Juan Hernández
- Full name: Juan Hernández Salas
- Country (sports): Mexico

Singles
- Career record: 2–2
- Highest ranking: No. 275 (2 January 1984)

Doubles
- Career record: 1–3
- Highest ranking: No. 248 (3 January 1983)

Grand Slam doubles results
- French Open: 1R (1982)

= Juan Hernández (tennis) =

Mexican tennis player

Juan Hernández Salas is a Mexican former professional tennis player.

==Biography==
Hernández comes from a large family of tennis players, which includes his sister Claudia, who played in the Federation Cup for Mexico.

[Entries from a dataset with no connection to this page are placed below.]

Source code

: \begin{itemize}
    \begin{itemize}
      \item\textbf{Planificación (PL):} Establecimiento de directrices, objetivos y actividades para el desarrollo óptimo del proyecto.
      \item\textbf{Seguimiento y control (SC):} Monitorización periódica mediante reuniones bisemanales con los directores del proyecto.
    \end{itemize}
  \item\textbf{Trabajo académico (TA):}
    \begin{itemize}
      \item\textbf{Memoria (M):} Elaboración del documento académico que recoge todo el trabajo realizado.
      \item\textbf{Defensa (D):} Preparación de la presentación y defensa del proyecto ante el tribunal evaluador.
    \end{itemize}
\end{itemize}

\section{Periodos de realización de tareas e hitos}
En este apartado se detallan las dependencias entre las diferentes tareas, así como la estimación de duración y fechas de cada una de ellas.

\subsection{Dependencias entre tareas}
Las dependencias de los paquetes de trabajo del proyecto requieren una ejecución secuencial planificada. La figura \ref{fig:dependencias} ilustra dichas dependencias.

In 1981 he represented Mexico in a home Davis Cup tie against Switzerland, held in Tijuana. The tie was a World Group relegation playoff and was won by Mexico, with Hernández losing his dead rubber singles match to Ivan Dupasquier.

A national champion in 1982, Hernández made his only grand slam main draw appearance when he played in the doubles at the 1982 French Open, partnering American Mark Freedman.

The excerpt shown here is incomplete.